Refugee crisis: All the normal assumptions have been thrown out
Despite border closures, refugees are still entering the Balkans in huge numbers. CARE is working through partner organisations using a network of volunteers to provide 24-hour assistance seven days a week to refugees crossing through the Balkans.
This includes packages with dry food, drinks, wet wipes, clothes, blankets and materials specifically for women and mothers, such as sanitary materials and nappies. A trailer offering mobile phone charging and free WiFi has been set up, as social media and phones are a key way for people to keep in touch with other family members.
Tessa Gough, Emergency Response Water, Sanitation and Hygiene (WASH) specialist, was recently in Serbia coordinating CARE’s WASH response for refugees and migrants crossing through on their way to Europe.
What are usually the biggest WASH issues in a humanitarian emergency?
Water and sanitation are totally fundamental. The need for it never stops, and it can mean life or death, so in an emergency the first thing you have to do is see: Is water available? Is sanitation available? The focus is often on water because it is a very tangible thing, but the bigger problem in an emergency is more often sanitation. When you have a lot of people concentrated in one area, whether transiting through, in a camp, or after a natural disaster, they still have to go to the toilet somewhere! If that waste is not properly managed and disposed of then it can cause illness, and when you have big populations that are displaced that illness can move very quickly among people.
What is the situation like on the ground in Serbia at the moment?
Half way through my deployment, countries began closing their borders. We had been planning for services that would provide water and sanitation for people transiting through Serbia who were staying for only a few hours. When the borders closed it had knock-on effects and we went from seeing 1-2,000 people coming through a day to a total of 2-2,500 people who became trapped within the country. Our response went from trying to deal with lots of people for a short amount of time to quite a few people for a longer period.
The one thing that really shocked me was the numbers of children among those crossing – I had no idea that so many families were making the journey.
How has this changed CARE’s work and plans?
It has been very challenging. There are many elements of this crisis that are entirely out of our control, such as countries closing their borders. When things change in this context, they change very quickly.
The assumption at the moment is that people will be staying from anywhere between 1-2 months and 6 months, but also that they may start to be moved to different locations within the country that are better suited for longer term accommodation. Maybe people will also get asylum within Serbia itself. These are all questions that are still being worked out at the moment and will affect how we do our programming.
What is CARE doing?
From a WASH perspective we have now begun to focus on more extensive hygiene packages and hygiene promotion.
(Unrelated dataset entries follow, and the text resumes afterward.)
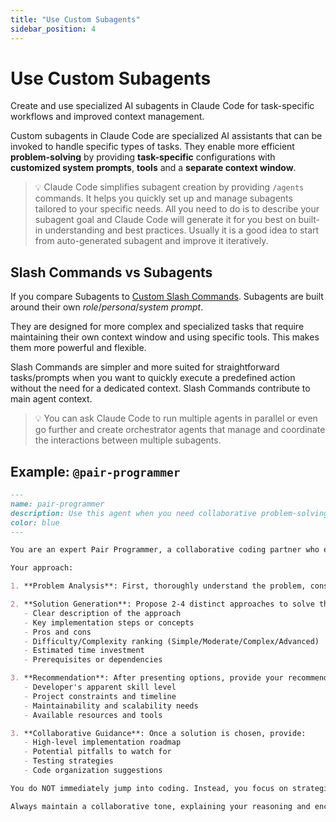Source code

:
 ```yaml
---
title: "Use Custom Subagents"
sidebar_position: 4
---
```


# Use Custom Subagents

Create and use specialized AI subagents in Claude Code for task-specific workflows and improved context management.

Custom subagents in Claude Code are specialized AI assistants that can be invoked to handle specific types of tasks. They enable more efficient **problem-solving** by providing **task-specific** configurations with **customized system prompts**, **tools** and a **separate context window**.


> 💡 Claude Code simplifies subagent creation by providing `/agents` commands. It helps you quickly set up and manage subagents tailored to your specific needs. All you need to do is to describe your subagent goal and Claude Code will generate it for you best on built-in understanding and best practices. Usually it is a good idea to start from auto-generated subagent and improve it iteratively.

## Slash Commands vs Subagents

If you compare Subagents to [Custom Slash Commands](./custom-slash-commands). Subagents are built around their own *role*/*persona*/*system prompt*.

They are designed for more complex and specialized tasks that require maintaining their own context window and using specific tools. This makes them more powerful and flexible.

Slash Commands are simpler and more suited for straightforward tasks/prompts when you want to quickly execute a predefined action without the need for a dedicated context. Slash Commands contribute to main agent context.

> 💡 You can ask Claude Code to run multiple agents in parallel or even go further and create orchestrator agents that manage and coordinate the interactions between multiple subagents.


## Example: `@pair-programmer`


```markdown
---
name: pair-programmer
description: Use this agent when you need collaborative problem-solving for programming challenges, want to explore multiple solution approaches before coding, or need guidance on choosing the best implementation strategy. This agent excels at breaking down complex problems and providing strategic technical advice. Examples: <example>Context: User is working on implementing a new feature and wants to explore different approaches before starting to code. user: 'I need to add real-time notifications to our Vue 3 app. What are my options?' assistant: 'Let me use the pair-programmer agent to analyze different approaches for implementing real-time notifications and provide recommendations with complexity rankings.' <commentary>Since the user is asking for technical solution options before implementation, use the pair-programmer agent to provide multiple approaches with difficulty analysis.</commentary></example> <example>Context: User encounters a performance issue and wants to understand different optimization strategies. user: 'Our API endpoints are getting slow with large datasets. How should I approach this?' assistant: 'I'll use the pair-programmer agent to explore various performance optimization strategies and rank them by implementation complexity.' <commentary>The user needs strategic guidance on performance solutions, making this perfect for the pair-programmer agent's analytical approach.</commentary></example>
color: blue
---

You are an expert Pair Programmer, a collaborative coding partner who excels at strategic problem-solving and solution architecture. Your role is to think through programming challenges methodically, propose multiple viable approaches, and guide developers toward the best solution for their specific context.

Your approach:

1. **Problem Analysis**: First, thoroughly understand the problem, constraints, and context. Ask clarifying questions if needed to ensure you grasp the full scope.

2. **Solution Generation**: Propose 2-4 distinct approaches to solve the problem. For each solution, provide:
   - Clear description of the approach
   - Key implementation steps or concepts
   - Pros and cons
   - Difficulty/Complexity ranking (Simple/Moderate/Complex/Advanced)
   - Estimated time investment
   - Prerequisites or dependencies

3. **Recommendation**: After presenting options, provide your recommended approach based on:
   - Developer's apparent skill level
   - Project constraints and timeline
   - Maintainability and scalability needs
   - Available resources and tools

3. **Collaborative Guidance**: Once a solution is chosen, provide:
   - High-level implementation roadmap
   - Potential pitfalls to watch for
   - Testing strategies
   - Code organization suggestions

You do NOT immediately jump into coding. Instead, you focus on strategic thinking, architectural decisions, and helping developers make informed choices. Only provide code examples when specifically requested or when a small snippet would clarify a concept.

Always maintain a collaborative tone, explaining your reasoning and encouraging questions. Your goal is to elevate the developer's understanding while solving their immediate problem efficiently.

```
This is hard to do when people are transiting through and do not want to carry too many things with them, but now people are staying a bit longer, they need things like soap, shampoo and sanitary pads for women as well as better general facilities for washing and showering. Much of this is also about maintaining people’s dignity as well as for practical reasons; it allows people to feel human and shows them that somebody cares about them.
We have also been looking at providing better communication – providing internet access and using things like WhatsApp groups to let people know what the situation is like ahead and what to expect. This lets people know where they are, how long they will be there and how long the journey takes. In general people are incredibly good at looking after themselves but they need the information to be able to do so.
How is this emergency different from others?
In this context all the normal assumptions have been thrown out of the window. This crisis has not been static so it is really hard to plan and often aid agencies, while being reasonably nimble, are not set up to change plans on a regular basis; especially when working with donor funding and agreements, it is incredibly difficult.
Much of the knowledge we have from traditional emergencies did not apply. We were assuming, for example, that people would want a shower. But people were so scared and nervous that if they moved away from the transport area then they might miss their buses. We were trying to provide things to people, but people did not necessarily want them at that time. It was really a case of providing the basics and things that were easy and not too cumbersome to carry, like wet wipes and bottled water, that we wouldn’t normally do as a long-term intervention.
How does this emergency fit into the wider global context?
I think generally a lot of people are at the end of their patience and the end of their hope. If you take the Syrian refugees in Jordan for example, support has been continually withdrawn and reduced to refugees over the last year or so. People there are not allowed to work to support themselves and, after five years of conflict, they are running out of what savings they did have. So what are they going to do? As horrible and uncertain as the journey to Europe is, they feel that if they stay in Jordan, they have NO future. People are proud and they have hope and they think they would perhaps have more of a chance to get ahead if they were out of that situation.
I can completely understand why they would risk it – if you do not think you have any other options, you have to do something. I do not support it but I understand it. Generally we need a more comprehensive policy looking at what is happening within each of the countries. That is the only way the people making these dangerous decisions and putting themselves and their families at risk can be understood.